Les résultats montrent une acceptabilité supérieure des AR GLP-1 (84,5 % ; FC = 99,5 %) comparés aux inhibiteurs de la DPP-4. Les AR GLP-1 surpassent l’insuline (90,6 %), les sulfonylurées (94,2 %), les thiazolidinediones (69,8 %) et les inhibiteurs de l’alpha-glucosidase (89,4 %), mais sont devancés par les inhibiteurs du SGLT-2 (76,0 %). Les inhibiteurs de la DPP-4 présentent une meilleure acceptabilité que l’insuline (93,1 %) et les sulfonylurées (80,4 %), mais inférieure à la metformine (61,5 %) et aux inhibiteurs du SGLT-2 (93,5 %).

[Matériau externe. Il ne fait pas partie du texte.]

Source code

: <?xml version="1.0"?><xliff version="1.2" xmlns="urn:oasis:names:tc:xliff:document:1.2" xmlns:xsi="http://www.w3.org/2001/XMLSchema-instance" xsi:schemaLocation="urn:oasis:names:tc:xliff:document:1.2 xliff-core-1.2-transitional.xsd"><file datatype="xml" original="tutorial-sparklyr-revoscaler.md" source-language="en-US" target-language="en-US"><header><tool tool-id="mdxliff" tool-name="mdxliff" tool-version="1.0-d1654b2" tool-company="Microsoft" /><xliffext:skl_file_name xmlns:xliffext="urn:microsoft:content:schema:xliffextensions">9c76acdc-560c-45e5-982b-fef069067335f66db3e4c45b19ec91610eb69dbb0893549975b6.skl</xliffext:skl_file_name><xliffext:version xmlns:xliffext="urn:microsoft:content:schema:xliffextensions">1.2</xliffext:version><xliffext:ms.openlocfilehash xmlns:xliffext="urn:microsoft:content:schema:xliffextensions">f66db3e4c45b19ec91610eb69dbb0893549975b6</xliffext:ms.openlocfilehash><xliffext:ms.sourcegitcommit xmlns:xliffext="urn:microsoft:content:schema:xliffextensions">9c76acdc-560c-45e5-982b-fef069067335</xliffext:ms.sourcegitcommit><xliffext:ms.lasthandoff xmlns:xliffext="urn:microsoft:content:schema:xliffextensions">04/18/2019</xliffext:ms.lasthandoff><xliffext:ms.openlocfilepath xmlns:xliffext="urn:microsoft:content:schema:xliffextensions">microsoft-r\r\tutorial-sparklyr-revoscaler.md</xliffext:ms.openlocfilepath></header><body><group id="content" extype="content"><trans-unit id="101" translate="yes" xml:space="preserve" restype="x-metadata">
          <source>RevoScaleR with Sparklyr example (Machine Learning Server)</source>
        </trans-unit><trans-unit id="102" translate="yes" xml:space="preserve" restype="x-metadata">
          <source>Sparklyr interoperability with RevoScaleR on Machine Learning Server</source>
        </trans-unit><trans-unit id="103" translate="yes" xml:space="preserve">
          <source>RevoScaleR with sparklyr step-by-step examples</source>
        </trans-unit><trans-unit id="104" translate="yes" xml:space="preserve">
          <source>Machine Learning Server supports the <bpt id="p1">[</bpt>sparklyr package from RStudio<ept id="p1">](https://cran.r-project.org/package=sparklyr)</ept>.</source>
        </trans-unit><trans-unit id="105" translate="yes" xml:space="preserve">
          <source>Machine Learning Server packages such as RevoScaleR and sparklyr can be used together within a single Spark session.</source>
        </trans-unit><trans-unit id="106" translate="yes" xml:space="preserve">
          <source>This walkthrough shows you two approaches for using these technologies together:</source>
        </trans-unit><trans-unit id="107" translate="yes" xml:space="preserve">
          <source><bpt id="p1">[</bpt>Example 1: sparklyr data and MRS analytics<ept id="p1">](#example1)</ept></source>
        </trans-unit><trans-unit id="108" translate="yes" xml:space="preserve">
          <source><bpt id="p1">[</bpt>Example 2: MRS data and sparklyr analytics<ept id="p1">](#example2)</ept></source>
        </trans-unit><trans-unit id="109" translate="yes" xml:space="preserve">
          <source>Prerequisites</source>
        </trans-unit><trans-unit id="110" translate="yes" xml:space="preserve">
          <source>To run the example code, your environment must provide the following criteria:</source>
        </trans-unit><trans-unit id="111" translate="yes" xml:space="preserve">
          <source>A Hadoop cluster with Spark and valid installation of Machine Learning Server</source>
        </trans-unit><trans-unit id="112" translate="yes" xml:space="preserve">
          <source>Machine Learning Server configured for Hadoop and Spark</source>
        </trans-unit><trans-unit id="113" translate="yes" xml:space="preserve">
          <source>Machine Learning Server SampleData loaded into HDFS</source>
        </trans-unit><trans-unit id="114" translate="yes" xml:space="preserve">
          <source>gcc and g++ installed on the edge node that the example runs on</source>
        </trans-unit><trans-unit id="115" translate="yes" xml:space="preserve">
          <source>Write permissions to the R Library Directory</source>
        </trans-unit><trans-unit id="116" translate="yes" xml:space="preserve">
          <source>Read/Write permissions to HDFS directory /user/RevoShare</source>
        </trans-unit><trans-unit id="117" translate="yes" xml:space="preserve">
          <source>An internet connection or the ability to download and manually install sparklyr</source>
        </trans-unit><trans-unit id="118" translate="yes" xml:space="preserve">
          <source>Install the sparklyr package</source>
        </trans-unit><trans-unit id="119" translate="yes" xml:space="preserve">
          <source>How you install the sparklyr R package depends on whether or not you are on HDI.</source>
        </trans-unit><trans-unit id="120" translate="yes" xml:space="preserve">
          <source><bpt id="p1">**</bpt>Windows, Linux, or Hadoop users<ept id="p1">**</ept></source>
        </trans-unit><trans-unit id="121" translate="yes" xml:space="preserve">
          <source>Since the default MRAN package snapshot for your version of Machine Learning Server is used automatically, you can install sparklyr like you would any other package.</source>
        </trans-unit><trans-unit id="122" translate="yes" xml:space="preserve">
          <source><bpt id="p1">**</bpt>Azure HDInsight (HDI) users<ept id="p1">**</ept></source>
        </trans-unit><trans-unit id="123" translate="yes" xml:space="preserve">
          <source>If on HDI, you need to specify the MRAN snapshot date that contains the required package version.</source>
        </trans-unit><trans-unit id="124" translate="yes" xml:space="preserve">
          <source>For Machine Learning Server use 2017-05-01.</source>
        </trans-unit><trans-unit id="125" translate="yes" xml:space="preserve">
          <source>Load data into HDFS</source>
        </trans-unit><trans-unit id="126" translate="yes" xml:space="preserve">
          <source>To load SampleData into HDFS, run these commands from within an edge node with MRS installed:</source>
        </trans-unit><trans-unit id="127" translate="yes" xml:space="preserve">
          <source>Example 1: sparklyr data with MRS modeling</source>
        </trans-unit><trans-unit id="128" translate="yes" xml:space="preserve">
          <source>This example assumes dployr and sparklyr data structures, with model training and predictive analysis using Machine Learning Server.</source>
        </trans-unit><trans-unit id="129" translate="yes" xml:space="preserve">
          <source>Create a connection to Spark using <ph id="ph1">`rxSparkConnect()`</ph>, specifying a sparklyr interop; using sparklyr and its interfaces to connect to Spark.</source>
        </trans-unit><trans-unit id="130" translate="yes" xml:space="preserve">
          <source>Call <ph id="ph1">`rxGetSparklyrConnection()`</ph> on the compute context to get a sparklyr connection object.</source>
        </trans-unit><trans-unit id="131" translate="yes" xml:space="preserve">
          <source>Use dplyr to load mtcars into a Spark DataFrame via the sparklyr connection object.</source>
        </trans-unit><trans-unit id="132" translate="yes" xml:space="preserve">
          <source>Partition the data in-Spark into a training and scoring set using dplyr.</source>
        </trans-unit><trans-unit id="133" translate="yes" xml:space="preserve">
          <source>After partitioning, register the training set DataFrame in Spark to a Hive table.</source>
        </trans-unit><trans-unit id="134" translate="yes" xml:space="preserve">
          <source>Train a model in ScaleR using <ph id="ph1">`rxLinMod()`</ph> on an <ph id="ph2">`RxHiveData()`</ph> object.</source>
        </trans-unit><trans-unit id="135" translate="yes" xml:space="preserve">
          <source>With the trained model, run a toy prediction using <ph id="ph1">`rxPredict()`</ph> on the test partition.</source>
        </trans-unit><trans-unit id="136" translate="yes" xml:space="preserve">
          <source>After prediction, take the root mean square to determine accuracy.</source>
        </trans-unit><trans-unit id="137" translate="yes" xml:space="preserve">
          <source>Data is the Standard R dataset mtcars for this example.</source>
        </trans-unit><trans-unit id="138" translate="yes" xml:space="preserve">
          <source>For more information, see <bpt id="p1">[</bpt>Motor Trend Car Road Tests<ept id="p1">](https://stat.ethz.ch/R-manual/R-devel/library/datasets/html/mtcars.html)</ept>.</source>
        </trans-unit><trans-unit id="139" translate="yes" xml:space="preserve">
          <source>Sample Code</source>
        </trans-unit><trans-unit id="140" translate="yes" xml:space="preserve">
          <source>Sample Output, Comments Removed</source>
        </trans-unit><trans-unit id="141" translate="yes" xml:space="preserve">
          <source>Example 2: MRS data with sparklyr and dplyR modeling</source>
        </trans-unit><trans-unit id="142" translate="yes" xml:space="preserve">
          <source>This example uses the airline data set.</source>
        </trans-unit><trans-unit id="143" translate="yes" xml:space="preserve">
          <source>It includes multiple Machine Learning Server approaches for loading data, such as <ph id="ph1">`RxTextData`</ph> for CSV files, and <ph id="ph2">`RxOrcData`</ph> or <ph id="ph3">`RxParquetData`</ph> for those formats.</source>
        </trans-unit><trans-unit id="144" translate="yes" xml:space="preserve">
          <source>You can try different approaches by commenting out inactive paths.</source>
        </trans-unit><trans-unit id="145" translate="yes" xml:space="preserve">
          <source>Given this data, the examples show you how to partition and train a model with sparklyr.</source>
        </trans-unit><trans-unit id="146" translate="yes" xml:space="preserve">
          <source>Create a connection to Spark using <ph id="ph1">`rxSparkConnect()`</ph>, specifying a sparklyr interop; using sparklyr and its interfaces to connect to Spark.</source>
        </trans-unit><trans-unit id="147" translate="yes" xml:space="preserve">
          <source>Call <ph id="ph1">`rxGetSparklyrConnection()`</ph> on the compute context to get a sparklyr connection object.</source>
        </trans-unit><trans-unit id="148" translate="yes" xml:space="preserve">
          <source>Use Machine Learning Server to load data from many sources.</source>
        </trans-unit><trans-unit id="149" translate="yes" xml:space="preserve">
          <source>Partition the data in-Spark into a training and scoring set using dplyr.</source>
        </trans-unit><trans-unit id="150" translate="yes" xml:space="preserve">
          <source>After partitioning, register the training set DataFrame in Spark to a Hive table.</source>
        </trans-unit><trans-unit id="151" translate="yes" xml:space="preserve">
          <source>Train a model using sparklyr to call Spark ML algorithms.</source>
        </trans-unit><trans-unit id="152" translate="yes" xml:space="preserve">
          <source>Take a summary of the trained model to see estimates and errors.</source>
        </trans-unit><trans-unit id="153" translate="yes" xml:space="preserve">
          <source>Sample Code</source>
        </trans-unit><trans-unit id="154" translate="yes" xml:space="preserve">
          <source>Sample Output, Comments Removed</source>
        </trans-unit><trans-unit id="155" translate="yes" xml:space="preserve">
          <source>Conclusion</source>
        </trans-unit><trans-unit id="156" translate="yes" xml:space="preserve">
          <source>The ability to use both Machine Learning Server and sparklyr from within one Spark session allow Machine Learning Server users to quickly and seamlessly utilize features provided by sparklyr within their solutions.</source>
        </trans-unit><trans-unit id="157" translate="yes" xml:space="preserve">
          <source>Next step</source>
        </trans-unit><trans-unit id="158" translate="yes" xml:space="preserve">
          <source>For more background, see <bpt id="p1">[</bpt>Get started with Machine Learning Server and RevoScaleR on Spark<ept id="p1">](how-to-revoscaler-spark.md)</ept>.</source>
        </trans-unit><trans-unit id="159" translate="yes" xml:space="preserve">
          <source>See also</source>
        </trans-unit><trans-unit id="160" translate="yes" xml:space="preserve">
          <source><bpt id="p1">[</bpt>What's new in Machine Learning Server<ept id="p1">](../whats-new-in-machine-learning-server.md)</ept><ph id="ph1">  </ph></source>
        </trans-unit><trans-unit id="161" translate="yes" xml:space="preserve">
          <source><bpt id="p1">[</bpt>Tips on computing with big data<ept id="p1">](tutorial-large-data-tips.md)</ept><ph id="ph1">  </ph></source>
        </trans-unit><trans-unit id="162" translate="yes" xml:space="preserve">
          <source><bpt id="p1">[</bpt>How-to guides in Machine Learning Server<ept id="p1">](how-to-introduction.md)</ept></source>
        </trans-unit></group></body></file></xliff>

En conclusion, les AR GLP-1 offrent un profil bénéfice-risque plus favorable que les inhibiteurs de la DPP-4. Leur acceptabilité reste cependant inférieure à celle des inhibiteurs du SGLT-2. À l’inverse, les inhibiteurs de la DPP-4, bien que moins performants que la metformine, constituent une alternative préférable à l’insuline ou aux sulfonylurées.
L’approche SMAA, appliquée à un échantillon de 589 ERC (295 908 patients) et 26 indicateurs, minimise la subjectivité des décideurs tout en intégrant des critères multiples. Ces résultats soulignent l’importance d’une évaluation holistique des traitements du DT2, combinant efficacité, sécurité et préférences cliniques pour une prise de décision éclairée.